→ **PROBLEM**:
Wherever "same" turns up in the entries, copy out the line that holds it.

→ **DATA SUPPLIED**:
☆ ☆ ☆ ☆ ☆ ☆ ☆
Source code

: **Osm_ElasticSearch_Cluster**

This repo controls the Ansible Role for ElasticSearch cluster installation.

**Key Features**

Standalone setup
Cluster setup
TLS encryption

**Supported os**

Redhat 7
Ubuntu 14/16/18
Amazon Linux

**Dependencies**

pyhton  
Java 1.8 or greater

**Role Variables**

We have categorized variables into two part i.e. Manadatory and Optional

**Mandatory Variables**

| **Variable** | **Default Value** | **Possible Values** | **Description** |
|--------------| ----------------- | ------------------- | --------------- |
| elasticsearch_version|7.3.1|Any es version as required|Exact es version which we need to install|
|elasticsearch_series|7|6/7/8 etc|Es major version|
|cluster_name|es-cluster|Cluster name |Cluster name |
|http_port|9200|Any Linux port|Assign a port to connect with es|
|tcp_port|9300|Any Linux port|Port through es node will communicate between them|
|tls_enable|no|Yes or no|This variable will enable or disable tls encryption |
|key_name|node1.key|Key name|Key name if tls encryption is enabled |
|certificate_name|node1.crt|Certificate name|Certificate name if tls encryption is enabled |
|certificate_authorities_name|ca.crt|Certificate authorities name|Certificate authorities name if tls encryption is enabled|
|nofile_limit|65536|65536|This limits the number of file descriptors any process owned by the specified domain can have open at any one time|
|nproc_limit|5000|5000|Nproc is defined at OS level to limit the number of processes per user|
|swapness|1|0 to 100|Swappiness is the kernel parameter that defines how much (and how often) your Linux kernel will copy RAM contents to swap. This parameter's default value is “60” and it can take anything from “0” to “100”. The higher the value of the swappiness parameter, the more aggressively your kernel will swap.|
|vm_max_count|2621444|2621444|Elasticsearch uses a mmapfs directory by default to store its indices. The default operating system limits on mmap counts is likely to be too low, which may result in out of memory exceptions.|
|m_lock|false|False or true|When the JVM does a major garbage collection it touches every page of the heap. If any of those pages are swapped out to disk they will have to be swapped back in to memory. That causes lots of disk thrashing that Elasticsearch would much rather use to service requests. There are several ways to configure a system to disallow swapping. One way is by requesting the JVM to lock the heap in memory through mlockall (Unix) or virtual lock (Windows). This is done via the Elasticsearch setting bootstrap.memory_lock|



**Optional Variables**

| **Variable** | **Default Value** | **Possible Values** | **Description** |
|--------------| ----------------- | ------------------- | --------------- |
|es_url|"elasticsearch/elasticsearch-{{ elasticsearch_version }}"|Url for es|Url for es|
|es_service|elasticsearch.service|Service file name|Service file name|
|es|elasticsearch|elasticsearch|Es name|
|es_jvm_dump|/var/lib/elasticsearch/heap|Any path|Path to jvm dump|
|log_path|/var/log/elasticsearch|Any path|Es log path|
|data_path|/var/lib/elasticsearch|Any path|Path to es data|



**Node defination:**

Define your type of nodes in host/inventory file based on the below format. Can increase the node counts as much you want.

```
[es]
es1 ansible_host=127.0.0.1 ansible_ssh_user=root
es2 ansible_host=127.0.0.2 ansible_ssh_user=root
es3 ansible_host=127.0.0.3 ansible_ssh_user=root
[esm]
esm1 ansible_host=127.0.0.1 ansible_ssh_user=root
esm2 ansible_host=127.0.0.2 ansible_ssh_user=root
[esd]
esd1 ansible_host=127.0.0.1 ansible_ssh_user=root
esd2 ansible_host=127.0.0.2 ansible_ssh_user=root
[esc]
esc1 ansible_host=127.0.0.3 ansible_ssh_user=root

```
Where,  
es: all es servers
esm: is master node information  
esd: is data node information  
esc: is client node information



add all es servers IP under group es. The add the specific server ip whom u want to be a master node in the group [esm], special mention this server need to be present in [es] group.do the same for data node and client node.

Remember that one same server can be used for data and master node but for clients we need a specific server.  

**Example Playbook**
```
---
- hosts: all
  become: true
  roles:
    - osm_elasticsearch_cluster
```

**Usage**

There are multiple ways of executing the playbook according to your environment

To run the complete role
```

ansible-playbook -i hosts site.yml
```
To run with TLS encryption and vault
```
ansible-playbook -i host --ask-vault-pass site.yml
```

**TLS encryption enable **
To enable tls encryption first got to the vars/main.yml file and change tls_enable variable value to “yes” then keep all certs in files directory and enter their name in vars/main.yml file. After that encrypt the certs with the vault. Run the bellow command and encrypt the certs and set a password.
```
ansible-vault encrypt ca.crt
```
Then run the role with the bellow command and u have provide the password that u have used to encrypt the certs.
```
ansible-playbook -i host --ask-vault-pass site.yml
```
☆ ☆ ☆ ☆ ☆ ☆ ☆
→ **ANSWER FOR THIS EXERCISE**:
add all es servers IP under group es. The add the specific server ip whom u want to be a master node in the group [esm], special mention this server need to be present in [es] group.do the same for data node and client node.
Remember that one same server can be used for data and master node but for clients we need a specific server.  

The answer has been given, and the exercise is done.